Crimean-Congo hemorrhagic fever — Crimean-Congo hemorrhagic fever is a severe, potentially fatal disease in humans caused by CCHF virus. Issues related to CCHF are discussed separately. (See "Diseases potentially acquired by travel to Central Africa", section on 'Crimean-Congo hemorrhagic fever'.)

OTHER HAZARDS

Snake bites — Venomous snakes are present throughout West Africa. The most important species include the saw-scaled or carpet viper (Echis spp), puff adder (Bitis arietans), and spitting cobra (Naja nigricollis, Naja mossambica, and others). (See "Snakebites worldwide: Management".)

SOCIETY GUIDELINE LINKS — Links to society and government-sponsored guidelines from selected countries and regions around the world are provided separately. (See "Society guideline links: Travel medicine".)

INFORMATION FOR PATIENTS — UpToDate offers two types of patient education materials, "The Basics" and "Beyond the Basics." The Basics patient education pieces are written in plain language, at the 5th to 6th grade reading level, and they answer the four or five key questions a patient might have about a given condition. These articles are best for patients who want a general overview and who prefer short, easy-to-read materials. Beyond the Basics patient education pieces are longer, more sophisticated, and more detailed. These articles are written at the 10th to 12th grade reading level and are best for patients who want in-depth information and are comfortable with some medical jargon.

Here are the patient education articles that are relevant to this topic. We encourage you to print or email these topics to your patients. (You can also locate patient education articles on a variety of subjects by searching on "patient info" and the keyword(s) of interest.)

Basics topic (see "Patient education: Ebola (The Basics)")

SUMMARY

West Africa is comprised of Benin, Burkina Faso, Cape Verde, Côte d'Ivoire, Gambia, Ghana, Guinea, Guinea-Bissau, Liberia, Mali, Mauritania, Niger, Nigeria, Sao Tome and Principe, Senegal, Sierra Leone, and Togo. This region encompasses tropical rain forests in the west and south and desert areas in the north. (See 'Introduction' above.)

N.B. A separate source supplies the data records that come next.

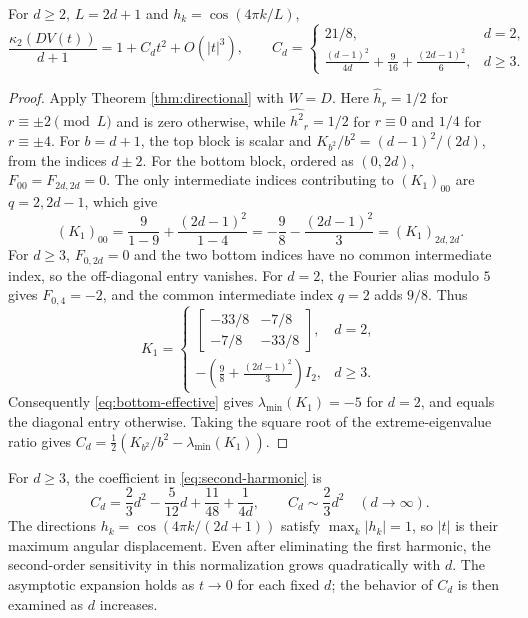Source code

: \documentclass[10pt,twoside,final]{siamart1116}
\numberwithin{equation}{section}
\numberwithin{theorem}{section}
\newcommand{\cond}{\kappa_2}
\begin{document}
\begin{proposition}\label{prop:second-harmonic}
For $d\ge2$, $L=2d+1$ and $h_k=\cos(4\pi k/L)$,
\begin{equation}\label{eq:second-harmonic}
\frac{\cond(DV(t))}{d+1}=1+C_dt^2+O(|t|^3),\qquad
C_d=\begin{cases}
21/8,&d=2,\\
\displaystyle\frac{(d-1)^2}{4d}+\frac9{16}+\frac{(2d-1)^2}{6},&d\ge3.
\end{cases}
\end{equation}
\end{proposition}
\begin{proof}
Apply Theorem \ref{thm:directional} with $W=D$.
Here $\widehat h_r=1/2$ for $r\equiv\pm2\pmod L$ and is zero otherwise, while
$\widehat{h^2}_r=1/2$ for $r\equiv0$ and $1/4$ for $r\equiv\pm4$.
For $b=d+1$, the top block is scalar and
$K_{b^2}/b^2=(d-1)^2/(2d)$, from the indices $d\pm2$.
For the bottom block, ordered as $(0,2d)$, $F_{00}=F_{2d,2d}=0$.
The only intermediate indices contributing to $(K_1)_{00}$ are $q=2,2d-1$,
which give
\[
(K_1)_{00}=\frac{9}{1-9}+\frac{(2d-1)^2}{1-4}
=-\frac98-\frac{(2d-1)^2}{3}=(K_1)_{2d,2d}.
\]
For $d\ge3$, $F_{0,2d}=0$ and the two bottom indices have no common
intermediate index, so the off-diagonal entry vanishes. For $d=2$, the Fourier
alias modulo $5$ gives $F_{0,4}=-2$, and the common intermediate index $q=2$
adds $9/8$. Thus
\begin{equation}\label{eq:bottom-effective}
K_1=\begin{cases}
\begin{bmatrix}-33/8&-7/8\\-7/8&-33/8\end{bmatrix},&d=2,\\[6pt]
-\left(\displaystyle\frac98+\frac{(2d-1)^2}{3}\right)I_2,&d\ge3.
\end{cases}
\end{equation}
Consequently \eqref{eq:bottom-effective} gives $\lambda_{\min}(K_1)=-5$ for $d=2$, and equals the diagonal
entry otherwise. Taking the square root of the extreme-eigenvalue
ratio gives $C_d=\tfrac12(K_{b^2}/b^2-\lambda_{\min}(K_1))$.
\end{proof}

\begin{remark}\label{rem:dimension}
For $d\ge3$, the coefficient in \eqref{eq:second-harmonic} is
\begin{equation}\label{eq:dimension-coefficient}
C_d=\frac23d^2-\frac5{12}d+\frac{11}{48}+\frac1{4d},
\qquad C_d\sim\frac23d^2\quad(d\to\infty).
\end{equation}
The directions $h_k=\cos(4\pi k/(2d+1))$ satisfy $\max_k|h_k|=1$, so $|t|$
is their maximum angular displacement. Even after eliminating the first
harmonic, the second-order sensitivity in this normalization grows quadratically
with $d$. The asymptotic expansion holds as $t\to0$ for each fixed $d$; the behavior of $C_d$ is then examined as $d$ increases.
\end{remark}
\end{document}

Malaria is a major risk for most travelers to West Africa. Endemic areas exist in all countries in this region. Except for Cape Verde, Plasmodium falciparum is the predominant cause of malaria, and chloroquine resistance is widespread. (See 'Malaria' above.)

Other arthropod-borne diseases include yellow fever, dengue, African trypanosomiasis, onchocerciasis, and rickettsioses. Other viral hemorrhagic fevers include Ebola virus, Lassa fever, and Crimean-Congo hemorrhagic fever. (See 'Arthropod-borne diseases' above.)

Foodborne and waterborne diseases include travelers’ diarrhea, cholera, typhoid, hepatitis A, hepatitis E, poliomyelitis, schistosomiasis, paragonimiasis, dracunculiasis, and echinococcosis. (See 'Foodborne and waterborne diseases' above.)

Other infections include meningococcal disease, HIV infection and other sexually transmitted diseases, hepatitis B, hepatitis C, rabies, and tuberculosis. (See 'Other infections' above.)